Task to carry out
Copy out all the lines of the data that hold the word "paragraph".

Provided data
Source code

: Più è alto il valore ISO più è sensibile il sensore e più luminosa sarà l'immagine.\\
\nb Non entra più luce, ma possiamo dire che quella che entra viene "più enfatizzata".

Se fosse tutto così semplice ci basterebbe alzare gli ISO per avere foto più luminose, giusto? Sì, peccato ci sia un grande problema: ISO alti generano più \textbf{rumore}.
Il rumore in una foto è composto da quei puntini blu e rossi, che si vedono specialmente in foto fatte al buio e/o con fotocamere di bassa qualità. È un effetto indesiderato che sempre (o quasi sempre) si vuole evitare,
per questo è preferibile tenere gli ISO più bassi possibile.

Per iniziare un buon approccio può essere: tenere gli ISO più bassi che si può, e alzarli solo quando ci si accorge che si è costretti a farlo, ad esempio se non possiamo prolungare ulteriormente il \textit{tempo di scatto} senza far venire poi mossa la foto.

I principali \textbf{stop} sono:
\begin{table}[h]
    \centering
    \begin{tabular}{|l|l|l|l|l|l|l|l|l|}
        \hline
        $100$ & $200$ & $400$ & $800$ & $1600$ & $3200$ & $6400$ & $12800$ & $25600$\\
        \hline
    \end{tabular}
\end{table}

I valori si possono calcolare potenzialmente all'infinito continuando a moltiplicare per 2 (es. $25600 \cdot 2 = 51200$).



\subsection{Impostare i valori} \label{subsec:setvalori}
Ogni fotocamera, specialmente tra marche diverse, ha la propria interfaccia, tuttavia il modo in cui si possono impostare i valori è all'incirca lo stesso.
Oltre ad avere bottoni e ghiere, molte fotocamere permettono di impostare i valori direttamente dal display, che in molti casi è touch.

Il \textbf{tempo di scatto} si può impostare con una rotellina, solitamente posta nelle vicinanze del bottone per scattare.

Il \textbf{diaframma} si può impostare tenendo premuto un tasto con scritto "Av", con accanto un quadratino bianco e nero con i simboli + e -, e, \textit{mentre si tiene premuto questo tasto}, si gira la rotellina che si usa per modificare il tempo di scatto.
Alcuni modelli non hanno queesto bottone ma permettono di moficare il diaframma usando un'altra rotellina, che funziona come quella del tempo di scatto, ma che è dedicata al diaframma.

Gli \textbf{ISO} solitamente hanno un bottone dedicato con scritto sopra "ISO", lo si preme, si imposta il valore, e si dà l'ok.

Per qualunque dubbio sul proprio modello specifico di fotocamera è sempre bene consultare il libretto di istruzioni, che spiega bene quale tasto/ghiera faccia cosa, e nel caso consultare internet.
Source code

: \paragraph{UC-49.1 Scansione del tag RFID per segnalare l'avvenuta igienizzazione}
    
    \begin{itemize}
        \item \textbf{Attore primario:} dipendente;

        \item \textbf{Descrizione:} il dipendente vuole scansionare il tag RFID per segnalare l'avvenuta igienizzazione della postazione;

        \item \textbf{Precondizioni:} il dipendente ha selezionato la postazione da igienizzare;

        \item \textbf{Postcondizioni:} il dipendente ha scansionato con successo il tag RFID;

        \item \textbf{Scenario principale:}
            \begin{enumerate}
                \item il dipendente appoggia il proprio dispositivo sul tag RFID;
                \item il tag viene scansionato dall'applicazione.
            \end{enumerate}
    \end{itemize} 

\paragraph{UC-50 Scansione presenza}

Reply
: \paragraph{UC-49.1 Scansione del tag RFID per segnalare l'avvenuta igienizzazione}
\paragraph{UC-50 Scansione presenza}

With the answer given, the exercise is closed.